私も少しばかり掃除して、一晩泊まったらすぐに出発した。
あっという間の一週間。滞在時間はたったの一日だ。もう少しのんびりしてもよかった気もする。
首都を経由して寄り道せずに西の街への馬車に乗った。
青の国の西側の土地を、たくさんの風車を眺めながら行く。
2日を掛けてたどり着いた西の街は、海辺の大きな港街だ。
石造りの街並とひたすら港を埋め尽くす倉庫の群れ。
海鳥の鳴く声と波の気配。潮風に吹かれてジャリジャリする。
海に浮かんでいるのは商人たちの帆船だ。
この西の街は白の国と赤の国の貿易の要。
北の街と並んで、この青の国の玄関だ。
人も多い。三国から商人や貴族。休暇中の観光客なんかが道に溢れている。
港まで出てみると、ポパイみたいな二の腕をした屈強そうな兄貴たちが大きな木箱を運んで船と倉庫を行ったり来たりしている。
食べ物もおいしい。
基本はシーフードだが、ここは三国の貿易の中心。あらゆる食材がここに集うのだ。もちろんお酒も。
お昼の鐘を聞いて入った食堂で見た。大きな酒樽。
横に向けられた樽には蛇口が取り付けられて、そこから出てくるお酒に私は釘付けだ。
男達その樽に群がり、木製のジョッキを片手にバカ笑いしている。
…あれはたぶん、ビールだ。
黄色いもん。泡も乗ってるし。
……飲みてぇぇぇぇ。
しかし我慢だ。
わざわざこの西の街まで酔っ払いに来たわけではない。
ビールのアルコールを舐めてはいけない。どれだけの人たちがあのホップの魔力にしてやられてきたことか。

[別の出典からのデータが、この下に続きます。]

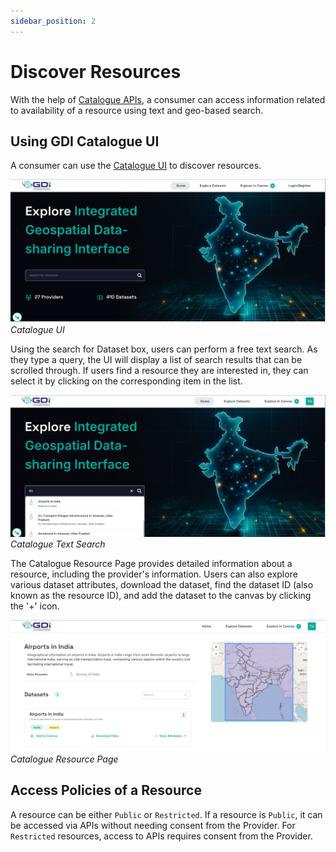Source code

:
 ```yaml
---
sidebar_position: 2
---
```



# Discover Resources
With the help of [Catalogue APIs](https://dx.ugix.org.in/cat/apis), a consumer can access information related to availability of a resource using text and geo-based search.


## Using GDI Catalogue UI

A consumer can use the [Catalogue UI](https://catalogue.geospatial.org.in/) to discover resources. 

![Catalogue UI](../../resources/cat/cat_home_page.png)<br/>
*Catalogue UI*

Using the search for Dataset box, users can perform a free text search. As they type a query, the UI will display a list of search results that can be scrolled through. If users find a resource they are interested in, they can select it by clicking on the corresponding item in the list.

![Catalogue Text Search](../../resources/cat/cat_air_search.png)<br/>
*Catalogue Text Search*

The Catalogue Resource Page provides detailed information about a resource, including the provider's information. Users can also explore various dataset attributes, download the dataset, find the dataset ID (also known as the resource ID), and add the dataset to the canvas by clicking the '+' icon.

![Catalogue Resource Page](../../resources/cat/cat_res_page.png)<br/>
*Catalogue Resource Page*

## Access Policies of a Resource
A resource can be either `Public` or `Restricted`. If a resource is `Public`, it can be accessed via APIs without needing consent from the Provider. For `Restricted` resources, access to APIs requires consent from the Provider.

それにおそらく日本で飲んでたようなビールとは違うだろう。この世界にあるのはもっと原始的なやつだと思う。エールのような。
ということはこのお店にあるのはエールということだ。生姜が入ってないやつ。
果実のような香りを含んだ。甘くておいしいビールである。
これを飲まない手はない。
……こまけぇこたぁいいんだよ!
○
私はつくづく馬鹿だと思う。
貴重な時間を一日、酒に潰れて浪費してしまった。
いやだって、ダメもとで頼んでみたら船乗りのおっさん達がおもしろがって、次々に私に奢ってくれるんだもの。
酒を呑む幼女が珍しいのだ。当たり前か。
だが未成年者に飲酒をすすめる大人はダメな大人だと思う。
未成年者でありながら飲酒を嗜む私はどうだろう?
とにかく気を取り直して、エッジを探して街中を歩き回る。
しかし全然捗らない。
エッジは魔族で元奴隷だから、聞き込みがやりづらいのだ。
人を一人探すのがこんなに大変だとは思わなかった。
結局街中を歩くだけ歩き、時間だけを浪費して昼の鐘が鳴ってしまった。
ビールの誘惑に今度こそ耐えて、昼食も早々に次の手を考える。
………、そうだ。
そういえばエッジと一緒だったとき、私はまだ髪を染めていなかった。
師匠と会う前だったんだ。今は染めて金髪にしているが、この状態ではエッジと会っても私だと気付いてもらえない。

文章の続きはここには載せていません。